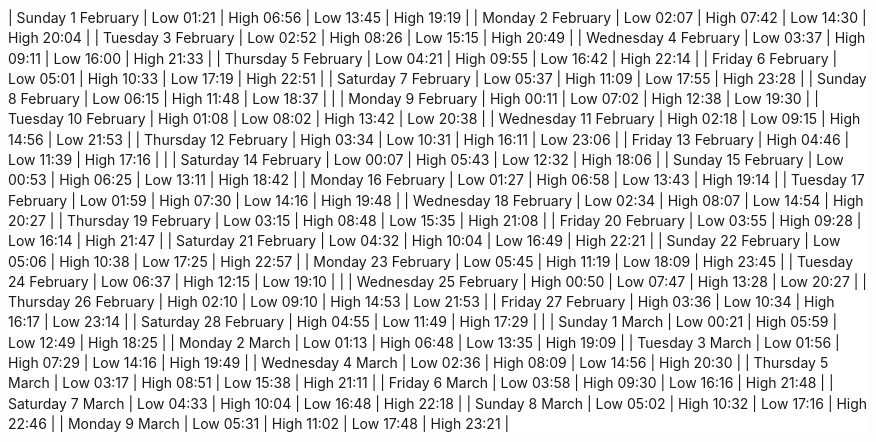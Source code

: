 | Sunday 1 February | Low 01:21 | High 06:56 | Low 13:45 | High 19:19 | 
| Monday 2 February | Low 02:07 | High 07:42 | Low 14:30 | High 20:04 | 
| Tuesday 3 February | Low 02:52 | High 08:26 | Low 15:15 | High 20:49 | 
| Wednesday 4 February | Low 03:37 | High 09:11 | Low 16:00 | High 21:33 | 
| Thursday 5 February | Low 04:21 | High 09:55 | Low 16:42 | High 22:14 | 
| Friday 6 February | Low 05:01 | High 10:33 | Low 17:19 | High 22:51 | 
| Saturday 7 February | Low 05:37 | High 11:09 | Low 17:55 | High 23:28 | 
| Sunday 8 February | Low 06:15 | High 11:48 | Low 18:37 |  | 
| Monday 9 February | High 00:11 | Low 07:02 | High 12:38 | Low 19:30 | 
| Tuesday 10 February | High 01:08 | Low 08:02 | High 13:42 | Low 20:38 | 
| Wednesday 11 February | High 02:18 | Low 09:15 | High 14:56 | Low 21:53 | 
| Thursday 12 February | High 03:34 | Low 10:31 | High 16:11 | Low 23:06 | 
| Friday 13 February | High 04:46 | Low 11:39 | High 17:16 |  | 
| Saturday 14 February | Low 00:07 | High 05:43 | Low 12:32 | High 18:06 | 
| Sunday 15 February | Low 00:53 | High 06:25 | Low 13:11 | High 18:42 | 
| Monday 16 February | Low 01:27 | High 06:58 | Low 13:43 | High 19:14 | 
| Tuesday 17 February | Low 01:59 | High 07:30 | Low 14:16 | High 19:48 | 
| Wednesday 18 February | Low 02:34 | High 08:07 | Low 14:54 | High 20:27 | 
| Thursday 19 February | Low 03:15 | High 08:48 | Low 15:35 | High 21:08 | 
| Friday 20 February | Low 03:55 | High 09:28 | Low 16:14 | High 21:47 | 
| Saturday 21 February | Low 04:32 | High 10:04 | Low 16:49 | High 22:21 | 
| Sunday 22 February | Low 05:06 | High 10:38 | Low 17:25 | High 22:57 | 
| Monday 23 February | Low 05:45 | High 11:19 | Low 18:09 | High 23:45 | 
| Tuesday 24 February | Low 06:37 | High 12:15 | Low 19:10 |  | 
| Wednesday 25 February | High 00:50 | Low 07:47 | High 13:28 | Low 20:27 | 
| Thursday 26 February | High 02:10 | Low 09:10 | High 14:53 | Low 21:53 | 
| Friday 27 February | High 03:36 | Low 10:34 | High 16:17 | Low 23:14 | 
| Saturday 28 February | High 04:55 | Low 11:49 | High 17:29 |  | 
| Sunday 1 March | Low 00:21 | High 05:59 | Low 12:49 | High 18:25 | 
| Monday 2 March | Low 01:13 | High 06:48 | Low 13:35 | High 19:09 | 
| Tuesday 3 March | Low 01:56 | High 07:29 | Low 14:16 | High 19:49 | 
| Wednesday 4 March | Low 02:36 | High 08:09 | Low 14:56 | High 20:30 | 
| Thursday 5 March | Low 03:17 | High 08:51 | Low 15:38 | High 21:11 | 
| Friday 6 March | Low 03:58 | High 09:30 | Low 16:16 | High 21:48 | 
| Saturday 7 March | Low 04:33 | High 10:04 | Low 16:48 | High 22:18 | 
| Sunday 8 March | Low 05:02 | High 10:32 | Low 17:16 | High 22:46 | 
| Monday 9 March | Low 05:31 | High 11:02 | Low 17:48 | High 23:21 |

_Task to carry out:_ Print each entry above verbatim, pictures left out.

_Answer to the exercise:_
Source code

: | Sunday 1 February | Low 01:21 | High 06:56 | Low 13:45 | High 19:19 | 
| Monday 2 February | Low 02:07 | High 07:42 | Low 14:30 | High 20:04 | 
| Tuesday 3 February | Low 02:52 | High 08:26 | Low 15:15 | High 20:49 | 
| Wednesday 4 February | Low 03:37 | High 09:11 | Low 16:00 | High 21:33 | 
| Thursday 5 February | Low 04:21 | High 09:55 | Low 16:42 | High 22:14 | 
| Friday 6 February | Low 05:01 | High 10:33 | Low 17:19 | High 22:51 | 
| Saturday 7 February | Low 05:37 | High 11:09 | Low 17:55 | High 23:28 | 
| Sunday 8 February | Low 06:15 | High 11:48 | Low 18:37 |  | 
| Monday 9 February | High 00:11 | Low 07:02 | High 12:38 | Low 19:30 | 
| Tuesday 10 February | High 01:08 | Low 08:02 | High 13:42 | Low 20:38 | 
| Wednesday 11 February | High 02:18 | Low 09:15 | High 14:56 | Low 21:53 | 
| Thursday 12 February | High 03:34 | Low 10:31 | High 16:11 | Low 23:06 | 
| Friday 13 February | High 04:46 | Low 11:39 | High 17:16 |  | 
| Saturday 14 February | Low 00:07 | High 05:43 | Low 12:32 | High 18:06 | 
| Sunday 15 February | Low 00:53 | High 06:25 | Low 13:11 | High 18:42 | 
| Monday 16 February | Low 01:27 | High 06:58 | Low 13:43 | High 19:14 | 
| Tuesday 17 February | Low 01:59 | High 07:30 | Low 14:16 | High 19:48 | 
| Wednesday 18 February | Low 02:34 | High 08:07 | Low 14:54 | High 20:27 | 
| Thursday 19 February | Low 03:15 | High 08:48 | Low 15:35 | High 21:08 | 
| Friday 20 February | Low 03:55 | High 09:28 | Low 16:14 | High 21:47 | 
| Saturday 21 February | Low 04:32 | High 10:04 | Low 16:49 | High 22:21 | 
| Sunday 22 February | Low 05:06 | High 10:38 | Low 17:25 | High 22:57 | 
| Monday 23 February | Low 05:45 | High 11:19 | Low 18:09 | High 23:45 | 
| Tuesday 24 February | Low 06:37 | High 12:15 | Low 19:10 |  | 
| Wednesday 25 February | High 00:50 | Low 07:47 | High 13:28 | Low 20:27 | 
| Thursday 26 February | High 02:10 | Low 09:10 | High 14:53 | Low 21:53 | 
| Friday 27 February | High 03:36 | Low 10:34 | High 16:17 | Low 23:14 | 
| Saturday 28 February | High 04:55 | Low 11:49 | High 17:29 |  | 
| Sunday 1 March | Low 00:21 | High 05:59 | Low 12:49 | High 18:25 | 
| Monday 2 March | Low 01:13 | High 06:48 | Low 13:35 | High 19:09 | 
| Tuesday 3 March | Low 01:56 | High 07:29 | Low 14:16 | High 19:49 | 
| Wednesday 4 March | Low 02:36 | High 08:09 | Low 14:56 | High 20:30 | 
| Thursday 5 March | Low 03:17 | High 08:51 | Low 15:38 | High 21:11 | 
| Friday 6 March | Low 03:58 | High 09:30 | Low 16:16 | High 21:48 | 
| Saturday 7 March | Low 04:33 | High 10:04 | Low 16:48 | High 22:18 | 
| Sunday 8 March | Low 05:02 | High 10:32 | Low 17:16 | High 22:46 | 
| Monday 9 March | Low 05:31 | High 11:02 | Low 17:48 | High 23:21 |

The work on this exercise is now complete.